La directora de ‘Algo para recordar’, Nora Ephron, no oculta su admiración por aquellas añejas comedias, y su película se configura como un homenaje a todas ellas, en especial al género de la comedia sentimental que se practicó con tanto éxito durante la década de los 50 y parte de los 60. El referente directo de esta película es ‘El noviazgo del padre de Eddie’ (1963), de Vincent Minelli, considerada por muchos como uno de los testimonios más lúcidos y agudos sobre la burguesía americana ofrecidos jamás por el cine. El film de Ephron constituye en cierto sentido un remake de aquella cinta, pues su base argumental es más o menos la misma: un niño intenta buscarle novia a su padre, que ha enviudado recientemente. Pero las referencias a la comedia clásica no se quedan ahí, pues hay también una cita expresa a ‘Tú y yo’ (1939), de Leo McCarey, otro clásico, y el protagonismo que en cierto momento adquiere el Empire State Building de Nueva York remite asimismo a ‘La luna es azul’ (1953), film con el que Otto Preminger contravino por primera vez el Código Hays y su absurdo puritanismo moral.

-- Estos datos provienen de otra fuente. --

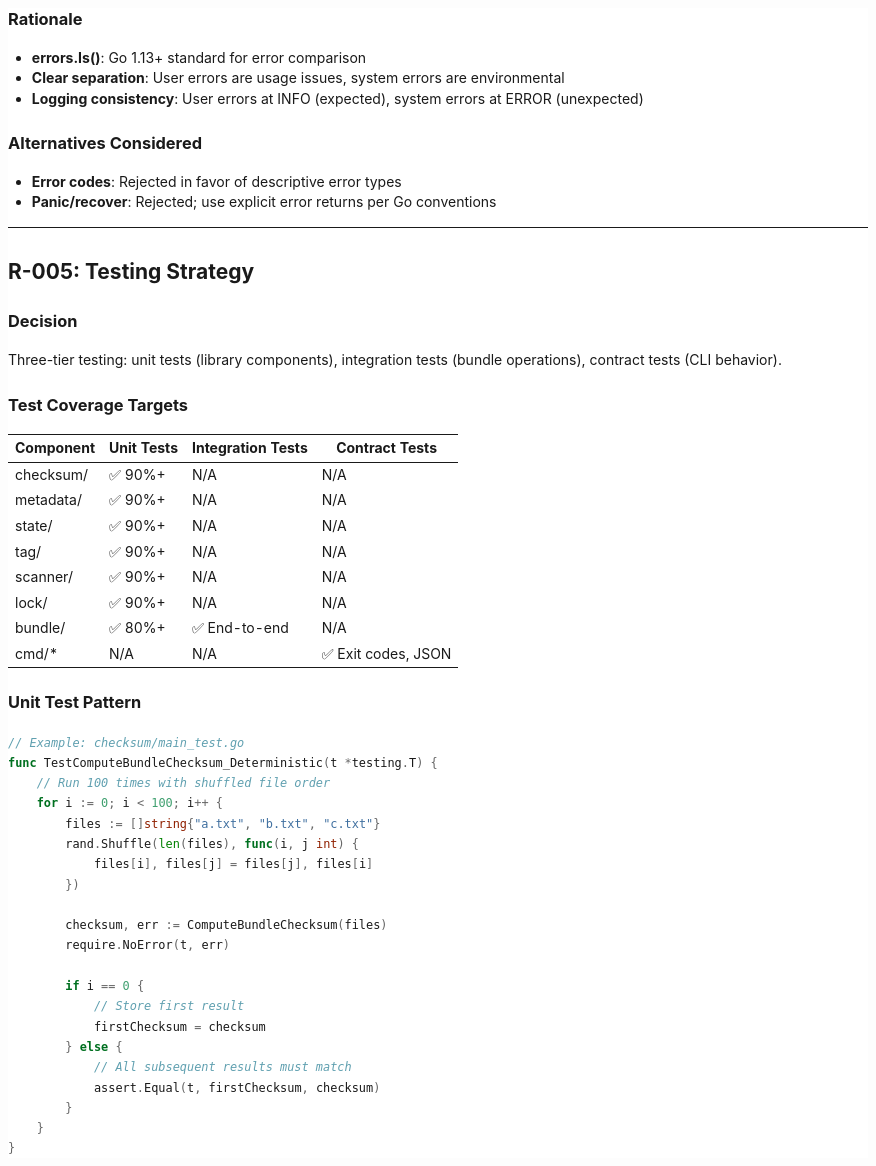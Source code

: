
 ```go
```

### Rationale
- **errors.Is()**: Go 1.13+ standard for error comparison
- **Clear separation**: User errors are usage issues, system errors are environmental
- **Logging consistency**: User errors at INFO (expected), system errors at ERROR (unexpected)

### Alternatives Considered
- **Error codes**: Rejected in favor of descriptive error types
- **Panic/recover**: Rejected; use explicit error returns per Go conventions

---

## R-005: Testing Strategy

### Decision
Three-tier testing: unit tests (library components), integration tests (bundle operations), contract tests (CLI behavior).

### Test Coverage Targets

| Component | Unit Tests | Integration Tests | Contract Tests |
|-----------|------------|-------------------|----------------|
| checksum/ | ✅ 90%+ | N/A | N/A |
| metadata/ | ✅ 90%+ | N/A | N/A |
| state/ | ✅ 90%+ | N/A | N/A |
| tag/ | ✅ 90%+ | N/A | N/A |
| scanner/ | ✅ 90%+ | N/A | N/A |
| lock/ | ✅ 90%+ | N/A | N/A |
| bundle/ | ✅ 80%+ | ✅ End-to-end | N/A |
| cmd/* | N/A | N/A | ✅ Exit codes, JSON |

### Unit Test Pattern

```go
// Example: checksum/main_test.go
func TestComputeBundleChecksum_Deterministic(t *testing.T) {
    // Run 100 times with shuffled file order
    for i := 0; i < 100; i++ {
        files := []string{"a.txt", "b.txt", "c.txt"}
        rand.Shuffle(len(files), func(i, j int) {
            files[i], files[j] = files[j], files[i]
        })
        
        checksum, err := ComputeBundleChecksum(files)
        require.NoError(t, err)
        
        if i == 0 {
            // Store first result
            firstChecksum = checksum
        } else {
            // All subsequent results must match
            assert.Equal(t, firstChecksum, checksum)
        }
    }
}
```
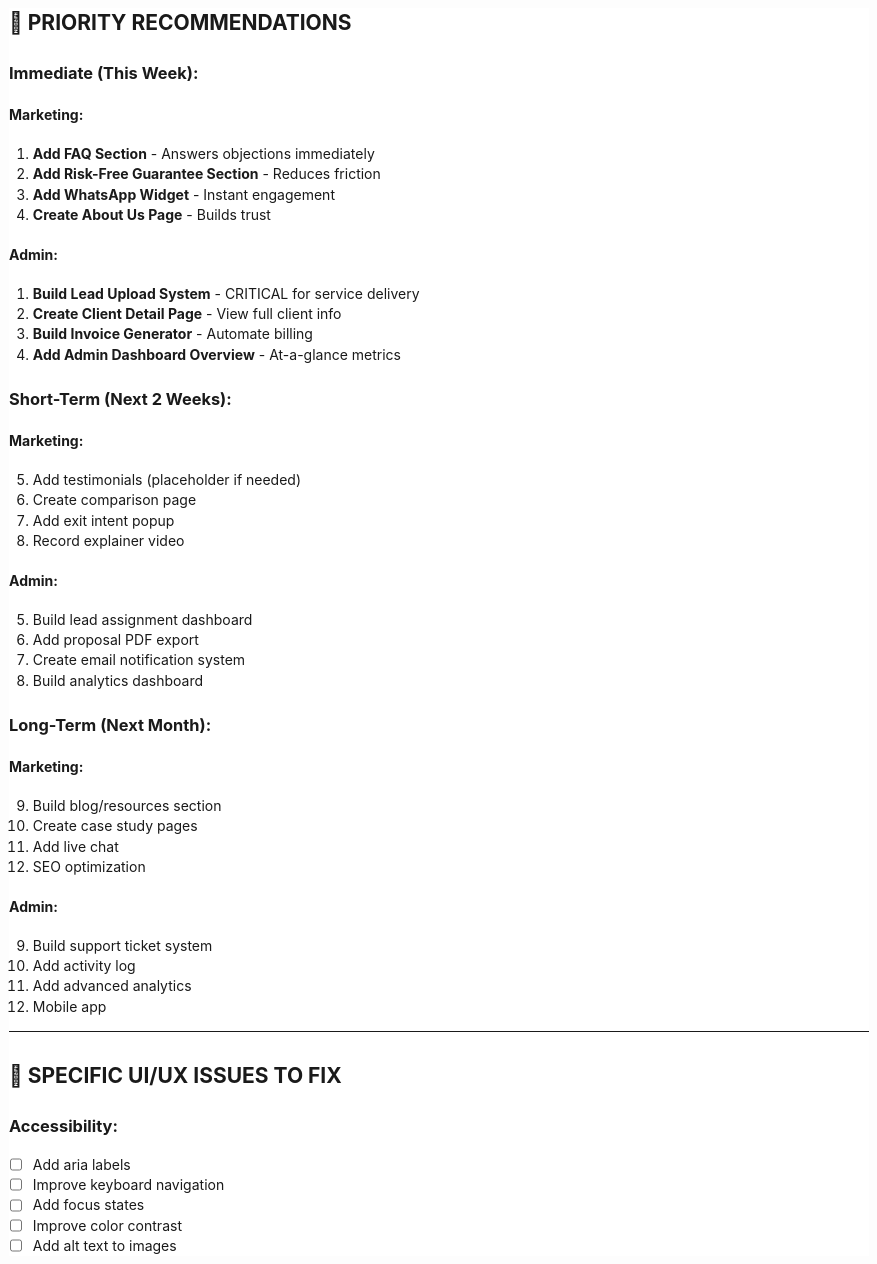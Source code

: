 
## 🚀 PRIORITY RECOMMENDATIONS

### Immediate (This Week):

#### Marketing:
1. **Add FAQ Section** - Answers objections immediately
2. **Add Risk-Free Guarantee Section** - Reduces friction
3. **Add WhatsApp Widget** - Instant engagement
4. **Create About Us Page** - Builds trust

#### Admin:
1. **Build Lead Upload System** - CRITICAL for service delivery
2. **Create Client Detail Page** - View full client info
3. **Build Invoice Generator** - Automate billing
4. **Add Admin Dashboard Overview** - At-a-glance metrics

### Short-Term (Next 2 Weeks):

#### Marketing:
5. Add testimonials (placeholder if needed)
6. Create comparison page
7. Add exit intent popup
8. Record explainer video

#### Admin:
5. Build lead assignment dashboard
6. Add proposal PDF export
7. Create email notification system
8. Build analytics dashboard

### Long-Term (Next Month):

#### Marketing:
9. Build blog/resources section
10. Create case study pages
11. Add live chat
12. SEO optimization

#### Admin:
9. Build support ticket system
10. Add activity log
11. Add advanced analytics
12. Mobile app

---

## 🎯 SPECIFIC UI/UX ISSUES TO FIX

### Accessibility:
- [ ] Add aria labels
- [ ] Improve keyboard navigation
- [ ] Add focus states
- [ ] Improve color contrast
- [ ] Add alt text to images
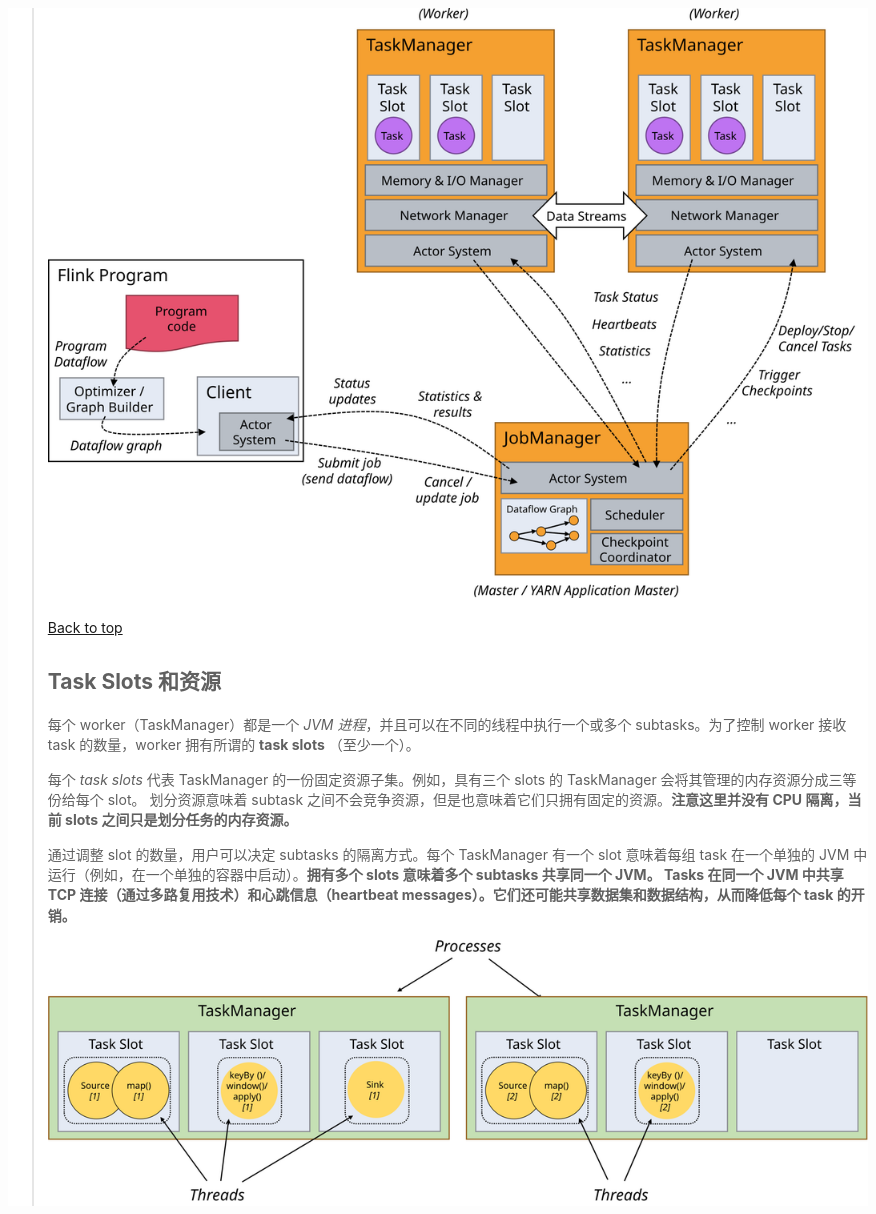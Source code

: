>![The processes involved in executing a Flink dataflow](flink_note.assets/processes.svg)
>
>[ Back to top](https://nightlies.apache.org/flink/flink-docs-release-1.9/zh/concepts/runtime.html#top)
>
>## Task Slots 和资源
>
>每个 worker（TaskManager）都是一个 *JVM 进程*，并且可以在不同的线程中执行一个或多个 subtasks。为了控制 worker 接收 task 的数量，worker 拥有所谓的 **task slots** （至少一个）。
>
>每个 *task slots* 代表 TaskManager 的一份固定资源子集。例如，具有三个 slots 的 TaskManager 会将其管理的内存资源分成三等份给每个 slot。 划分资源意味着 subtask 之间不会竞争资源，但是也意味着它们只拥有固定的资源。**注意这里并没有 CPU 隔离，当前 slots 之间只是划分任务的内存资源。**
>
>通过调整 slot 的数量，用户可以决定 subtasks 的隔离方式。每个 TaskManager 有一个 slot 意味着每组 task 在一个单独的 JVM 中运行（例如，在一个单独的容器中启动）。**拥有多个 slots 意味着多个 subtasks 共享同一个 JVM。 Tasks 在同一个 JVM 中共享 TCP 连接（通过多路复用技术）和心跳信息（heartbeat messages）。它们还可能共享数据集和数据结构，从而降低每个 task 的开销。**
>
>![A TaskManager with Task Slots and Tasks](flink_note.assets/tasks_slots.svg)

La realización de Nora Ephrom en Algo para recordar está totalmente a la altura de las circunstancias. Más que un homenaje al cine clásico norteamericano, esta película constituye una auténtica recreación de aquellos mitos, sabiamente adaptados por los guionistas a la actualidad de los años 90 y a unos criterios morales radicalmente distintos de los que reflejaban los modelos originales. Especialmente destacable resulta la dirección de actores. Ephron ha conseguido sacar unos registros increíbles de un actor por lo general mediocre como Tom Hanks, quien vuelve a hacer pareja con Meg Ryan tras su intervención en ‘Joe contra el volcán’ (1990), interesante realización de John Patrick Stanley. Su compañera, por otra parte, actualmente una de las actrices más solicitadas de Hollywood, demuestra en este film nuevamente su gran versatilidad y registro dramático, que el público de todo el planeta ha tenido sobradamente ocasión de comprobar desde su primera aparición en las pantallas en ‘Ricas y famosas’ (1981), a las órdenes de George Cukor.